Density and correlation functions of vortex and saddle points in open billiard systems

We present microwave measurements for the density and spatial correlation of current critical points in an open billiard system and compare them with new and previous predictions of the random-wave model (RWM). In particular, due to an improvement of the experimental setup, we determine experimentally the spatial correlation of saddle points of the current field. An asymptotic expression for the vortex-saddle and saddle-saddle correlation functions based on the RWM is derived, with experiment and theory agreeing well. We also derive an expression for the density of saddle points in the presence of a straight boundary with general mixed boundary conditions in the RWM and compare with experimental measurements of the vortex and saddle density in the vicinity of a straight wall satisfying Dirichlet conditions.

Figure 1

(Color online) Morphology of typical complex wave function $\psi$ in the open quantum billiard of our experiments: (a) modulus (intensity) ${\mid \psi \mid }^2$, (b) current flow $\mathrm{Im}{\psi }^{*}\nabla \psi$, and (c) blowup of (b), demonstrating the critical points we study. Counterclockwise vortices are marked by triangles (red), clockwise ones by squares (green). The saddle points are marked by crosses (orange).
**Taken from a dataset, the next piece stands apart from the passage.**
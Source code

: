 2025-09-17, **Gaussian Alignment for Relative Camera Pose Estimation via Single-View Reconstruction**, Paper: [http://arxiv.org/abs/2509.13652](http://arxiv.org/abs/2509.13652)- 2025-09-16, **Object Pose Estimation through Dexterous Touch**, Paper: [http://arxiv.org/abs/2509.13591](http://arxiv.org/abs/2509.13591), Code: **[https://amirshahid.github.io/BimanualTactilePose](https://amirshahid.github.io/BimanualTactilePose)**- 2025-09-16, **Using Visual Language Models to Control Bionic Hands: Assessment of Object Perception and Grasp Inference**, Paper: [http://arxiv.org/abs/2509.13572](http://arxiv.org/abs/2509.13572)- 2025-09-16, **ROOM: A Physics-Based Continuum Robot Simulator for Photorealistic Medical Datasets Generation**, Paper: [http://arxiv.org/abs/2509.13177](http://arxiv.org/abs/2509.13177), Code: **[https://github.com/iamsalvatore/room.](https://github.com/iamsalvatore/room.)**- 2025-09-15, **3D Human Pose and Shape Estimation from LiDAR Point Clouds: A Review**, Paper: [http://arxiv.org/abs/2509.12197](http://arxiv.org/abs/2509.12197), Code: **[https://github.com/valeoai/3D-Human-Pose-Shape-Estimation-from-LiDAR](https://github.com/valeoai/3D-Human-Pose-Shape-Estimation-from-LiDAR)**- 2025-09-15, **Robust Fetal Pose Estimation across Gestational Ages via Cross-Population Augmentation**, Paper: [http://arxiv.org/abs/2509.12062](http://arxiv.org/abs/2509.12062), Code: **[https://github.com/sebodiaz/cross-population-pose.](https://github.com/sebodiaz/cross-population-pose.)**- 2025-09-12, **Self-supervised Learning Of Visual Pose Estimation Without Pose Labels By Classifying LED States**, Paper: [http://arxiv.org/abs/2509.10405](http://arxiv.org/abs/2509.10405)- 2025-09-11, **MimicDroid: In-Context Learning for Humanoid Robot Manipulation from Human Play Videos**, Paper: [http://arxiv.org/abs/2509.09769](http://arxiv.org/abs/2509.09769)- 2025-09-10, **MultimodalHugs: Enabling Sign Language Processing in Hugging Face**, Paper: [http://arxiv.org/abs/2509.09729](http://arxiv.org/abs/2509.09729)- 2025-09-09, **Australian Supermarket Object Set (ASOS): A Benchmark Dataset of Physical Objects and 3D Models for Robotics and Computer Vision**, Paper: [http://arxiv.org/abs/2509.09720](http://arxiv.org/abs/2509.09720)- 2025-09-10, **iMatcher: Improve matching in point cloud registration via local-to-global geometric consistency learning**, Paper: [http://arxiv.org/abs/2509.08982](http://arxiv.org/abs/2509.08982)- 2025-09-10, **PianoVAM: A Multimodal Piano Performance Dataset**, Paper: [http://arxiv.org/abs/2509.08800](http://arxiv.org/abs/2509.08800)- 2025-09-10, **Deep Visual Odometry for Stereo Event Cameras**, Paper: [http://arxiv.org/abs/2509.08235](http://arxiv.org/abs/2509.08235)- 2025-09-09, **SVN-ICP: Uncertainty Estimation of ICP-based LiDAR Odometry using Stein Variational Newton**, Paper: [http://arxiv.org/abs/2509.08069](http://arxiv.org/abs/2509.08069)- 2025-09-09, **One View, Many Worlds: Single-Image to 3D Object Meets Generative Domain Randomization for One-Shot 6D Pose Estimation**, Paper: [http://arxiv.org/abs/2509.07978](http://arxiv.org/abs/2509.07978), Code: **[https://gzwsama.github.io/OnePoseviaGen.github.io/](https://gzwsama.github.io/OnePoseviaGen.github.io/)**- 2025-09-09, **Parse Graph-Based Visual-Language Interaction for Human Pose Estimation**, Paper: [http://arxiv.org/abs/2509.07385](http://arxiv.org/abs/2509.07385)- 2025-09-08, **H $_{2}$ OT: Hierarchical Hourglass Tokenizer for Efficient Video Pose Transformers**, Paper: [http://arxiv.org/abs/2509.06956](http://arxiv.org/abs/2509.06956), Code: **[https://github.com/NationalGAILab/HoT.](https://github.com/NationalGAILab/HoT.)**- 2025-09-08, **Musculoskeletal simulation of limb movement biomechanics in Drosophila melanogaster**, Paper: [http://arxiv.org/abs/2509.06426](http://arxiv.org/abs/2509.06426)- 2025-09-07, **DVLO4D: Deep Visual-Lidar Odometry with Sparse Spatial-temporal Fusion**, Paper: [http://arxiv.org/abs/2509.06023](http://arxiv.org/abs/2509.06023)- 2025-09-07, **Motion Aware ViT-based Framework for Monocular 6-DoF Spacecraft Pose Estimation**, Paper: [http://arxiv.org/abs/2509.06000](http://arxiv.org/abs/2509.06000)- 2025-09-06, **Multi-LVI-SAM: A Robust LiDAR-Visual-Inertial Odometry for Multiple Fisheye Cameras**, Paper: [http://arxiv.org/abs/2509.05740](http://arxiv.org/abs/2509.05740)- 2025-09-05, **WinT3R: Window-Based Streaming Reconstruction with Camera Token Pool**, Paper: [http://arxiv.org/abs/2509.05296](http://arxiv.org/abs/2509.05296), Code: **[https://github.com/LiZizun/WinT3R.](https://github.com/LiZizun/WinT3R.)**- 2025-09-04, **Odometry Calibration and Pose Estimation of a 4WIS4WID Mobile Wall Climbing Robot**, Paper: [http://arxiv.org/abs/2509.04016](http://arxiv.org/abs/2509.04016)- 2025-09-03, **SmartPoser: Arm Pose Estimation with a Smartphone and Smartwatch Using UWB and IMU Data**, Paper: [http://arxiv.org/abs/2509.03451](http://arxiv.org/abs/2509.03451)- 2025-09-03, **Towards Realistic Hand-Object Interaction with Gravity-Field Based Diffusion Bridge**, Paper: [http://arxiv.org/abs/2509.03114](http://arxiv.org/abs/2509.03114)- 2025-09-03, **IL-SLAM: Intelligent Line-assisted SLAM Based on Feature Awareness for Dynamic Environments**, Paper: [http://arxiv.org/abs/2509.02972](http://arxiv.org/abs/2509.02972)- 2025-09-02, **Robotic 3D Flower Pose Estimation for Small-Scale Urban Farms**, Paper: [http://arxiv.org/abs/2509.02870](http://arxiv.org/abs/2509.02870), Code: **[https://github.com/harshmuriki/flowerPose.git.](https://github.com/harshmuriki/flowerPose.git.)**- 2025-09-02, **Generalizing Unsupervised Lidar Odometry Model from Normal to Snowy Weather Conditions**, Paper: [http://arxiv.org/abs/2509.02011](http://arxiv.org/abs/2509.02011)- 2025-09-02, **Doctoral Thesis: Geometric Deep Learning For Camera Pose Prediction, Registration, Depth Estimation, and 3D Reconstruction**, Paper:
Our points of measurement are the crossing points in the background grid.

Figure 2

(Color online) The normalized mean field intensity $B(Y;a)$, plotted against $Y$ for various choices of Robin parameter $a$: $a=0$—i.e., Dirichlet conditions (solid, black line); $a=\pi ∕4$ (dotted, blue line); $a=\pi ∕2$—i.e., Neumann conditions (dashed, black line); $a=-\pi ∕4$ (dashed-dotted, red line). The horizontal black line at $B(Y;a)=1$ corresponds to the asymptotic limit for $Y\to \infty$.

Figure 3

(Color online) Analytic two-point correlation functions $g_{\mathrm{vv}}\left(R\right)$ (blue line, top) and $g_Q\left(R\right)$ (red line, bottom), plotted against $R$. The black line is the asymptotic value of 1 for $g_{\mathrm{vv}}\left(R\right)$ as $R\to \infty$. The analytic functions compare well with their asymptotic approximations (dashed line) for $R\gtrsim 4$.

Figure 4

(Color online) Density oscillations of critical points as a function of distance $Y$ from a straight wall satisfying mixed Robin conditions: (a) ${\rho }_{\mathrm{v}}(Y;a)$ and (b) ${\rho }_{\mathrm{s}}(Y;a)$. Line styles and colors represent the same choices of $a$ as in Fig. 2; the black line is at 1 (the asymptotic limit for $Y\to \infty$); the two densities are clearly out of phase for $Y\gtrsim 4$. (c) Peak in the densities for $a=\pi ∕10$: ${\rho }_{\mathrm{v}}$ (left peak, blue line) and ${\rho }_{\mathrm{s}}$ (right peak, red line). The dashed lines correspond to the small-$a$ forms, as in Eqs. (42, 43).

Figure 5

(Color online) Experimental vortex pair correlation $g_{\mathrm{vv}}\left(R\right)$ (top histogram) and charge correlation function $g_Q\left(R\right)$ (bottom histogram) in (a) the low-frequency regime $(5\mathrm{GHz}<\nu <9\mathrm{GHz})$ and (b) the higher-frequency regime $(15\mathrm{GHz}<\nu <18.6\mathrm{GHz})$. The solid lines correspond to the analytic prediction of the RWM discussed in Sec. 4B, using the exact formula for $g_{\mathrm{vv}}\left(R\right)$ rather than the asymptotic form.

Figure 6

(Color online) Pair correlations involving saddle points: (a) saddle-saddle correlation function $g_{\mathrm{ss}}\left(R\right)$ and (b) vortex-saddle function $g_{\mathrm{vs}}\left(R\right)$. Experimental results (histogram) are plotted against the asymptotic forms [solid, blue line; see Eqs. (34, 35)].

Figure 7

(Color online) Critical-point density fluctuations as a function of scaled distance $Y$ from a straight wall satisfying Dirichlet boundary conditions: (a) vortex density and (b) saddle density. Experimental results are plotted against the analytic forms for Dirichlet boundary conditions [see Eqs. (38, 39)].